-- BRIEF --
Your answer should consist only of the lines from the line containing "(maliciously) embedded the" through the last line below, each repeated exactly.

*** SUPPLIED RECORDS

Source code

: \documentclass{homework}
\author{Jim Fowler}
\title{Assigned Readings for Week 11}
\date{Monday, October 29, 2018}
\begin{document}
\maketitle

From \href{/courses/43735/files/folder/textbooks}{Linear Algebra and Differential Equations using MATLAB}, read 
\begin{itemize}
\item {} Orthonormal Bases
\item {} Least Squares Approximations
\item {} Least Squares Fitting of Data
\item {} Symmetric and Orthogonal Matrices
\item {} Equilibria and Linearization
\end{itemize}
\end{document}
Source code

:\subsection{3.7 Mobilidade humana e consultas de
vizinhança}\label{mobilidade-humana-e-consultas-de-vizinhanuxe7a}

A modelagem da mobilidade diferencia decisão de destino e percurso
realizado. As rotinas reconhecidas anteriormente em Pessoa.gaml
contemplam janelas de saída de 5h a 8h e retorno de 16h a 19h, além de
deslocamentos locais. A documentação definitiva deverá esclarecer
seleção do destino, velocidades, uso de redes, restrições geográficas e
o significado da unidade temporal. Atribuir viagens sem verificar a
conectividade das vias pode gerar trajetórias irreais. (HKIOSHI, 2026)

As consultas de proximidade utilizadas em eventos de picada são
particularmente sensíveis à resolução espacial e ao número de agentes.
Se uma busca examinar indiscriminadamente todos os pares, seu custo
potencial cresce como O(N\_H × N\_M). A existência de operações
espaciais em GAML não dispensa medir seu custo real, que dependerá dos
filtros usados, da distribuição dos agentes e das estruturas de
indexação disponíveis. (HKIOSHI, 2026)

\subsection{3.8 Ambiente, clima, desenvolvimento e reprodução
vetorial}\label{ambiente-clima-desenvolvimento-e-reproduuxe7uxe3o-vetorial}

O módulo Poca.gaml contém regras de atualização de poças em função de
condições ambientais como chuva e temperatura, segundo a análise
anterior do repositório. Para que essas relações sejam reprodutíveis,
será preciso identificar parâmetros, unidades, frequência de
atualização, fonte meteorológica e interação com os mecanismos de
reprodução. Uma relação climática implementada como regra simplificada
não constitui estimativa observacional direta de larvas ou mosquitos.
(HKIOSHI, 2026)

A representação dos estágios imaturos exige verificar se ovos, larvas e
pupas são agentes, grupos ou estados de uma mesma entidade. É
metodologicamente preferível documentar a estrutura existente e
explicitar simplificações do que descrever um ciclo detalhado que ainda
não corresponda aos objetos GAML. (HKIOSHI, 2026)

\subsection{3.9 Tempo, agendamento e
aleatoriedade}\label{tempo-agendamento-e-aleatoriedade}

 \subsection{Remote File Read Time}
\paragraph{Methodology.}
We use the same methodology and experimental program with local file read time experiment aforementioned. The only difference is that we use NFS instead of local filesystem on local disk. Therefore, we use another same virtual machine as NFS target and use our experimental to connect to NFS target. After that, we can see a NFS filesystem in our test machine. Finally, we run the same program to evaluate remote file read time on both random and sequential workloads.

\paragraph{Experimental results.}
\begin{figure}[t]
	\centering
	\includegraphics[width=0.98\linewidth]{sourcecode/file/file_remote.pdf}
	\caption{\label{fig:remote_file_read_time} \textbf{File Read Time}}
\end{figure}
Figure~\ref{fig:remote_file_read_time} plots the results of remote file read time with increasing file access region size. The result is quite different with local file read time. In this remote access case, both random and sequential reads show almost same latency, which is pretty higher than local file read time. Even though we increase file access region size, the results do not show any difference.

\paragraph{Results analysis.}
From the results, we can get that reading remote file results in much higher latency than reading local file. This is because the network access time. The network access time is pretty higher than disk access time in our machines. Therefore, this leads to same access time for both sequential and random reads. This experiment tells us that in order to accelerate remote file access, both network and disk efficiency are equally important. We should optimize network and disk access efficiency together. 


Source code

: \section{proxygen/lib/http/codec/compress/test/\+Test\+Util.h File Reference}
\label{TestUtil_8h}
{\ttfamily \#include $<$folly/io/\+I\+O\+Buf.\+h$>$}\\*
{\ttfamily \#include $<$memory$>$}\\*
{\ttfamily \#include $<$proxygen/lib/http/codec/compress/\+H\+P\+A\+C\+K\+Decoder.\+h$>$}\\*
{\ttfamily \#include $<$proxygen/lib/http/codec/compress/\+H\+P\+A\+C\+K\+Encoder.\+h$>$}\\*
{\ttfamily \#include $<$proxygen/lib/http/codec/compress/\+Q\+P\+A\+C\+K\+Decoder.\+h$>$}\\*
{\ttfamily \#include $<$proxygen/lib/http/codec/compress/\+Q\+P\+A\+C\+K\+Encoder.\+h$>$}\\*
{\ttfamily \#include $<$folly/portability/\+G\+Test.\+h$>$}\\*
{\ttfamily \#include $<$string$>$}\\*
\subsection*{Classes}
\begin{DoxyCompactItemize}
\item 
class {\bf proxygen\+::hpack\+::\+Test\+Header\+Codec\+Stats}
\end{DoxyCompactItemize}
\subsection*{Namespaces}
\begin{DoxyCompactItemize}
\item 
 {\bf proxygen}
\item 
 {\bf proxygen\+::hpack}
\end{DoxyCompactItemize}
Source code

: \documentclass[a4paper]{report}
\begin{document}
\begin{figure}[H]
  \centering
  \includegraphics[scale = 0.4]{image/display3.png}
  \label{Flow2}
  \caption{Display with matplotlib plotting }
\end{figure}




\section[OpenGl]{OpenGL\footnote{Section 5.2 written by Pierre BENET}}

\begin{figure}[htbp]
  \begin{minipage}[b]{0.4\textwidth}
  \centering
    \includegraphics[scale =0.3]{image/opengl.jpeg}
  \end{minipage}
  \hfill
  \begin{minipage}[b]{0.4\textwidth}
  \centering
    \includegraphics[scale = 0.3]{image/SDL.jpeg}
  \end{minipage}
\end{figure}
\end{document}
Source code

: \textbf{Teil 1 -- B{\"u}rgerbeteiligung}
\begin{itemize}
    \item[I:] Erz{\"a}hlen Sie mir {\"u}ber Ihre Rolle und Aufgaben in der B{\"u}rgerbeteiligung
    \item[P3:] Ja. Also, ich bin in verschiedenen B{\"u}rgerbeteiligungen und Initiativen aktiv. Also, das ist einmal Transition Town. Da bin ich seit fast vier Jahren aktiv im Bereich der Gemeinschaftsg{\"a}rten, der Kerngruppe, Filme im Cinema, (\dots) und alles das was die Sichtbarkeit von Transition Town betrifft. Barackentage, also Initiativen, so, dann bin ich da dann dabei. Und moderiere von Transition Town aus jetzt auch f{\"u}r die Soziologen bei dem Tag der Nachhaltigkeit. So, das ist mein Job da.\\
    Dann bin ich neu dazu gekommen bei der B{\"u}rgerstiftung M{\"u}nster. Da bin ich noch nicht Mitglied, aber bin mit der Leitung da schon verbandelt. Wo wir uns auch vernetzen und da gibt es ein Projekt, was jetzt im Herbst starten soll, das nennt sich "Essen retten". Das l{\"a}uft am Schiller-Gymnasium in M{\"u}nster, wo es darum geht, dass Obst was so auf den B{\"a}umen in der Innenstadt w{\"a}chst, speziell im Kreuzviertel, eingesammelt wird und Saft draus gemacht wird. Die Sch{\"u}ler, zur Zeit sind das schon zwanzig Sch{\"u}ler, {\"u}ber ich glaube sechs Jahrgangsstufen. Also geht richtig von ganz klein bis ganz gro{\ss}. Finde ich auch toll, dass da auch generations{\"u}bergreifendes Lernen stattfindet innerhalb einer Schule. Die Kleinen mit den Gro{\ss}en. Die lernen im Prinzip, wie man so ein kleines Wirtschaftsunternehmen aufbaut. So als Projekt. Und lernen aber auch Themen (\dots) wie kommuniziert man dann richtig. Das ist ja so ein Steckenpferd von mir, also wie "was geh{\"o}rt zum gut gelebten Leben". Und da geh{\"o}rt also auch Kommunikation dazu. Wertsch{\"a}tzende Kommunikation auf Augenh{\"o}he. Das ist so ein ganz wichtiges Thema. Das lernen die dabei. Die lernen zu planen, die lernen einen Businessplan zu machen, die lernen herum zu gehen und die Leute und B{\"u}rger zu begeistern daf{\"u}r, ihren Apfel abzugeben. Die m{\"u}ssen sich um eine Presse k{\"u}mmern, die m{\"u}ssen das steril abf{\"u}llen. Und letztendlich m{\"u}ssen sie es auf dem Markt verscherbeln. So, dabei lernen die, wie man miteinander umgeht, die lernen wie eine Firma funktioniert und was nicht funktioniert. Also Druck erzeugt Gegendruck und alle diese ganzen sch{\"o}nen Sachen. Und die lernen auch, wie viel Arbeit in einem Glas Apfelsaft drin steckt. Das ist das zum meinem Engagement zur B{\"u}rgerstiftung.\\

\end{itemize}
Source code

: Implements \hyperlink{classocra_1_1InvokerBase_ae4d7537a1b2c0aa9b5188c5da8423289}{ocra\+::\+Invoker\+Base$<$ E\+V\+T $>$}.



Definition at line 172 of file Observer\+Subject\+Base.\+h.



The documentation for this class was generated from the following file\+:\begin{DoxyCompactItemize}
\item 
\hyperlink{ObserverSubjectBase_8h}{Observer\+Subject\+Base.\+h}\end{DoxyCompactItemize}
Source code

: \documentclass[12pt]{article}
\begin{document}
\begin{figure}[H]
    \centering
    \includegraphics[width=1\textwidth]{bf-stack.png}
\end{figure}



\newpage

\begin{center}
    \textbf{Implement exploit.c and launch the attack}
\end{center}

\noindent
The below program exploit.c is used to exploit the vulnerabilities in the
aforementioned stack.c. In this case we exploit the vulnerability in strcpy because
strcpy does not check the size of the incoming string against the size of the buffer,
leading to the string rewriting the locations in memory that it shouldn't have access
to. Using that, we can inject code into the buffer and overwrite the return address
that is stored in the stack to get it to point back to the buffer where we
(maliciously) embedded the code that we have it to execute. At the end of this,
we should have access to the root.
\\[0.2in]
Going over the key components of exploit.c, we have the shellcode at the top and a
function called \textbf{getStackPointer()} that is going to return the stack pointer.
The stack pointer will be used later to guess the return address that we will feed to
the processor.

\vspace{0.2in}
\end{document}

******

-- SOLUTION TO THIS TASK --
(maliciously) embedded the code that we have it to execute. At the end of this,
we should have access to the root.
\\[0.2in]
Going over the key components of exploit.c, we have the shellcode at the top and a
function called \textbf{getStackPointer()} that is going to return the stack pointer.
The stack pointer will be used later to guess the return address that we will feed to
the processor.

\vspace{0.2in}
\end{document}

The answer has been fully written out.